DTU BioBuilders have developed a pipeline to design proteins to fit to a specific ligand of interest. The pipeline only needs a protein amino acid sequence as an input but more information can be provided to increase the ligand binding success rate. Data-driven protein design has helped us reduce the workload in the wet lab and gain deeper insights into the protein engineering process. HbaR and Hmox1 were chosen as our candidate proteins to be engineered to bind to our ligand of interest, furfural. These proteins were used to test the pipeline and gave us relevant information about protein stability, protein-ligand interaction, and possible mutations to increase the binding affinity. Ultimately, they serve as a sensing domain in the final synthetic transcription factor.


The pipeline comprises four main stages: 3D structure prediction, binding sites prediction, protein mutations and ligand dockings, and NAMD molecular dynamic simulation. The entire pipeline is visible in figure 1.

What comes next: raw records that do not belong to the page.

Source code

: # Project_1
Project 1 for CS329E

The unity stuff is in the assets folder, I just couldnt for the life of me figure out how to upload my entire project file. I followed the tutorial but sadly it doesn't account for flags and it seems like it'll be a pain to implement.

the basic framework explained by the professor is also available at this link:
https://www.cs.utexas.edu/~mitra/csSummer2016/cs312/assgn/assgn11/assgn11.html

Figure 1. In-silico protein design pipeline

For 3D structure prediction, a state-of-the-art AlphaFold2 model was used. If the protein structure has already been experimentally determined this step can be skipped. In the next step, a machine learning based method, P2Rank, using random forest algorithm was used to predict all possible binding pockets of a protein. This would also include DNA binding pockets which is unwanted for the purpose of this project, so we created a filter to only include the most probable ligand binding pocket and extract its coordinates from the result. Once again, this step can be skipped if the coordinates of the ligand binding site is known from experimental data.

In the next step, protein mutations and ligand dockings are performed with RosettaLigand in which the coordinate information will be used as the initial search point. A detailed description of the information needed to succeed in this step can be found in the protocol section (link). As a substep, the outputs from RosettaLigand should be filtered and analyzed before moving to the final step which is NAMD molecular dynamic (MD) simulation. Like all other MD simulation methods, NAMD is very time consuming and computationally intensive, therefore, only the most probable mutation and docking model with a high chance of success should be chosen as an input. There are three ways to filter the quality of RosettaLigand’s outputs: violin plot, PyMol visualization, and superimposition. With violin plot, relevant energy terms can be compared between wild-type and mutant model. Qualitatively, PyMol visualization (combined with Ramachandran plot) and superimposition can be used to detect unusual interactions and side chain rotations and structure breaking mutations. Finally, you can run the MD simulation and observe how the protein behaves and interacts with the ligand under a solvent condition. NAMD plots provide you with information about different energy terms that change over time.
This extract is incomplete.